Thomas Demand’s Hole from 2013 is a photographic print that was commissioned for the 11th Sharjah Biennial and shows a rupture in the gallery’s architecture to highlight the transcendence of art across space and history.
Then there’s ISMYRNE, a film co-commissioned by the foundation, Jeu de Paume gallery, Paris, and Lebanese filmmakers Joana Hadjithomas and Khalil Joreige who sat with Adnan to investigate shared experiences and stories that connect them through their ancestors exiled from Turkey.
Video artist Nam June Paik’s installation TV Buddha, in which a sculpture of a Buddha is placed in front of a video camera recording the figurine and playing it back on a TV, is a comment on being trapped in the web of self-absorption.
Rasheed Araeen’s series of self-vandalised portraits made in the 1970s and ’80s reflect racist trauma during political unrest in Europe, while Australian activist Richard Bell’s politically charged Umbrella Embassy and I Am a Man, painted in 2021, confront ongoing issues of identity, race and raising awareness about indigenous rights and representation.
All That is Solid Melts into Air in Gallery 5 is Tony Chakar’s unconventional reproduction of the first modern map of Beirut, with the north at the bottom to underscore an individualistic construct of territory based on historic circumstances and traditions. The last gallery has a poignant sound and sculptural installation by Bani Abidi called Memorial to Lost Words with letters Indian soldiers who fought in the First World War sent to loved ones expressing their yearning, fear and personal thoughts etched on 25 marble tombstones.
“Visitors are invited to turn back in time to 1972 to see Simone Fattal’s painting, Lovers, which literally just arrived in our hands,” says Kholeif. “It is emblematic of a completely different style for Fattal, who is most known for her epic sculptures.

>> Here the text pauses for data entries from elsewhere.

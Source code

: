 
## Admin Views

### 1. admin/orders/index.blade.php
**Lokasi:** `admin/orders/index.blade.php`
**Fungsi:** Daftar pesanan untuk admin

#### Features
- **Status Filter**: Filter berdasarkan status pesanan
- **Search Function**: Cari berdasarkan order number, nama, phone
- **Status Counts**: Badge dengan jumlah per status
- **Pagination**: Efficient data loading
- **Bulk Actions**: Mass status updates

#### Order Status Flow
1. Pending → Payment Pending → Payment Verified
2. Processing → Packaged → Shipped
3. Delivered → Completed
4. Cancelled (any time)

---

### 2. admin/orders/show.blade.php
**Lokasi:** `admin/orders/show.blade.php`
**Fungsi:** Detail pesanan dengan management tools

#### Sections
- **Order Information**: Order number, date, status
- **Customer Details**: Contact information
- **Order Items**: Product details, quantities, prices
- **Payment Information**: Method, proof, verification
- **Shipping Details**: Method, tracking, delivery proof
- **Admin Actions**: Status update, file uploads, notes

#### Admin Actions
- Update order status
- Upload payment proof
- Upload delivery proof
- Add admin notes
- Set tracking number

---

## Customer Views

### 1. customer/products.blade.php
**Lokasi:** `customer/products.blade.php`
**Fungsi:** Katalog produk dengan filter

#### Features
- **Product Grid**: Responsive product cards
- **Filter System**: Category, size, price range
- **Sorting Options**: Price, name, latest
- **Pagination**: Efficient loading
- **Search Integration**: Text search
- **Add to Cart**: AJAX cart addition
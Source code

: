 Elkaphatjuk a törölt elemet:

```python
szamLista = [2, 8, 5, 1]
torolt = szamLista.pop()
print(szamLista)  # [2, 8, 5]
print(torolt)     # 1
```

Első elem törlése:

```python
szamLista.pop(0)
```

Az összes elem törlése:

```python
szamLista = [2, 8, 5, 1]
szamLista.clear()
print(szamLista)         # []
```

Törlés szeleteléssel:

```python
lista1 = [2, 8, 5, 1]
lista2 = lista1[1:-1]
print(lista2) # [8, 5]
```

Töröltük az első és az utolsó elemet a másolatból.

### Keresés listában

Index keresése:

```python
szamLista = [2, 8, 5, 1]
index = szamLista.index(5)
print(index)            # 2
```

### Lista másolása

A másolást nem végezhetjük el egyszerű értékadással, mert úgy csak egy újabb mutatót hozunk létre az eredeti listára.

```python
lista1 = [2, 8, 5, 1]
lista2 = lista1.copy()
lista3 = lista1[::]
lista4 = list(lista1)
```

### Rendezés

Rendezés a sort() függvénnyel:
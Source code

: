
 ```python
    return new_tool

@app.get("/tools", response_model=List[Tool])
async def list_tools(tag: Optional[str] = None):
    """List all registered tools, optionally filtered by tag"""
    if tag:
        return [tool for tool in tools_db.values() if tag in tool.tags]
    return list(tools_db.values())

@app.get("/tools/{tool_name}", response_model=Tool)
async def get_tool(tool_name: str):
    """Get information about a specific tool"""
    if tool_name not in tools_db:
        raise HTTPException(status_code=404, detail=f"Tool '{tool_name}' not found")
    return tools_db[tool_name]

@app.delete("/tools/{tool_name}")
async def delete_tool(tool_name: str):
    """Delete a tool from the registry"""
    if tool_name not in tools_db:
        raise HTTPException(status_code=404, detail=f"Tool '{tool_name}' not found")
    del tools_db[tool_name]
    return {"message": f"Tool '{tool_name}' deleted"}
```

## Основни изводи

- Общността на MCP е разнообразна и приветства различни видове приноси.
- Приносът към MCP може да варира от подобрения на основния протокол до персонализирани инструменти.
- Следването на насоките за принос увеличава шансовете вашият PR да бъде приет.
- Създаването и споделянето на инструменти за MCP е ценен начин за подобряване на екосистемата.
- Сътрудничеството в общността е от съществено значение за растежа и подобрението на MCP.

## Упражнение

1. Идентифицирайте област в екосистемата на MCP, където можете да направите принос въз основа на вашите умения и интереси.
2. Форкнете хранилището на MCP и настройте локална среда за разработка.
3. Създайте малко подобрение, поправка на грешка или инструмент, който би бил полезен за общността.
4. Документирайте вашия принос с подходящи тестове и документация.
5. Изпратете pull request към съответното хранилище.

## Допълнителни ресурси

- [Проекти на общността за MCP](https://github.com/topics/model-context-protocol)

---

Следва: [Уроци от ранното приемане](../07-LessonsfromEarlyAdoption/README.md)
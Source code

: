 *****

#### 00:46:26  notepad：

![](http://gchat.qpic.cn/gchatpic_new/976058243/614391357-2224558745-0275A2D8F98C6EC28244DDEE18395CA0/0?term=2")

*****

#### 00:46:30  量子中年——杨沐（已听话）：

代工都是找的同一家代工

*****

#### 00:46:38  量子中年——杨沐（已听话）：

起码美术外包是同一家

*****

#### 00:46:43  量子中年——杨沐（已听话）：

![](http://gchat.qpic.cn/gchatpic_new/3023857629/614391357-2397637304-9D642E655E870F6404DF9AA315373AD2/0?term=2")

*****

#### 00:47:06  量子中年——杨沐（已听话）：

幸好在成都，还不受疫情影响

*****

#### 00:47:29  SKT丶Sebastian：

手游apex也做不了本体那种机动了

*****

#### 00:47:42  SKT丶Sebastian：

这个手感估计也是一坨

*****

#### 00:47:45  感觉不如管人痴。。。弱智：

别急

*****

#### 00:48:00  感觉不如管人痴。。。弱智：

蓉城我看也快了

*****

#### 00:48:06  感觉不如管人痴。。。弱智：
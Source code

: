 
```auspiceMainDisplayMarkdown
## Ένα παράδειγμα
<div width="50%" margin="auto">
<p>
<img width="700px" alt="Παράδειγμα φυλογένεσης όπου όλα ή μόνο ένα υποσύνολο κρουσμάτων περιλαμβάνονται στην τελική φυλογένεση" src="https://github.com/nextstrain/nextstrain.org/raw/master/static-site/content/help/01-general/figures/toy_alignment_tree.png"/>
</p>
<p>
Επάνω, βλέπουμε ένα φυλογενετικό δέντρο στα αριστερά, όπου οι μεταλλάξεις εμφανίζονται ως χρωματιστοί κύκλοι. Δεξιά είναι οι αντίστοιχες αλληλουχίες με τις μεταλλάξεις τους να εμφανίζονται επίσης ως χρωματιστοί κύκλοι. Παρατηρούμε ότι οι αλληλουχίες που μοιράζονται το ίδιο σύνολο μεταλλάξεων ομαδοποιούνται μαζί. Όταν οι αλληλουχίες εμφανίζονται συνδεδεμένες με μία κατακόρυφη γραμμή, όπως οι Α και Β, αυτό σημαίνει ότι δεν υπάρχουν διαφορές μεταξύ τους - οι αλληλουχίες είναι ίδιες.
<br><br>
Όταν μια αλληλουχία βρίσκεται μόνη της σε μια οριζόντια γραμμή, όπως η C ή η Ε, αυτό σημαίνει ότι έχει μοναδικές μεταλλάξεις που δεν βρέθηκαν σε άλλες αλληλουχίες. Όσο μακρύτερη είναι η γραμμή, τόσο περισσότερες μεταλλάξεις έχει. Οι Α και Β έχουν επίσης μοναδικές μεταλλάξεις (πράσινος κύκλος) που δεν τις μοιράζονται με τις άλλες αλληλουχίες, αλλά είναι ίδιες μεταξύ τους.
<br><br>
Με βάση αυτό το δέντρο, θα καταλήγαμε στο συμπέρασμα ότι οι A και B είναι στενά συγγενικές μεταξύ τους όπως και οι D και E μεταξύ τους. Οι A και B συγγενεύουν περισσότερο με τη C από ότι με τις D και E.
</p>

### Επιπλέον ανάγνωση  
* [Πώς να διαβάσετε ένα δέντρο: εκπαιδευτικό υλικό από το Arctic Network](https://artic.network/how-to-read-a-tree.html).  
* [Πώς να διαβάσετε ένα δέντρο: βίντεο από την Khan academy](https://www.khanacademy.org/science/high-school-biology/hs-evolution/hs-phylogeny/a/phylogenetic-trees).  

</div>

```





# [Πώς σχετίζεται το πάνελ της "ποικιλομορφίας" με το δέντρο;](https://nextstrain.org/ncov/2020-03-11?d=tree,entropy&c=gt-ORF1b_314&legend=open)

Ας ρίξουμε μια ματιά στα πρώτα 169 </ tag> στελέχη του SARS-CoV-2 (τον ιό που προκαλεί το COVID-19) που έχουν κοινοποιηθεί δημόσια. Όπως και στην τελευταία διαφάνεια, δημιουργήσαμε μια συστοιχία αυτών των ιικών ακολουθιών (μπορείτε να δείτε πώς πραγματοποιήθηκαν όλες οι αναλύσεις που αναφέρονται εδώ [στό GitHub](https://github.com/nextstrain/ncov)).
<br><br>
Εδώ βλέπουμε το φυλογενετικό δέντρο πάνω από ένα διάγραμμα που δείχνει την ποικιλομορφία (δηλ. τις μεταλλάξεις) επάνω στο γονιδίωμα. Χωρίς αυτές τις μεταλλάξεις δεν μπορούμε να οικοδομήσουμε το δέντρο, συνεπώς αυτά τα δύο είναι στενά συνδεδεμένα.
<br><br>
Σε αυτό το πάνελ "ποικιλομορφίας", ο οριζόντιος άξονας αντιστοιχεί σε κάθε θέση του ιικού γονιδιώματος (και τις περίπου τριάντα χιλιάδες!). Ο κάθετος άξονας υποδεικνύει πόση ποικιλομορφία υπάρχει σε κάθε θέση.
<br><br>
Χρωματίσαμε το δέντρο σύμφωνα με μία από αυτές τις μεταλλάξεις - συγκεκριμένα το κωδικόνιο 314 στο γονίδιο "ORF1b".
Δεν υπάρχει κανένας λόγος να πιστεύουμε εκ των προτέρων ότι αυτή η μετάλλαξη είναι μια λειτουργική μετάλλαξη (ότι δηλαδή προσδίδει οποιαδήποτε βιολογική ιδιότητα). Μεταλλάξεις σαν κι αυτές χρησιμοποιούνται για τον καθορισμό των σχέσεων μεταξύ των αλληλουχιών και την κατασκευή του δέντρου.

“This emerges from her diligent early practice strictly as a painter. There is truly nothing like it within her oeuvre.
“In Novera Ahmed’s Le Serpent Nomme Desir from 1972, audiences can find resonance with a female figure who was considered as influential as Louise Bourgeois in Bangladesh, but who has long been forgotten. In the end, what we have tried to achieve is a truly polyphonous story that can be experienced in many ways, from multiple perspectives.”
The curator adds it is a chance for viewers to explore art, and artists, they have never come across before.
“I want visitors to discover artists whom they did not know; to re-discover artists anew and deepen their engagement and knowledge of their work and to keep coming back,” he says. “In the long run, our ambition is that this collection becomes a continuous site of inspiration, research and learning for all.”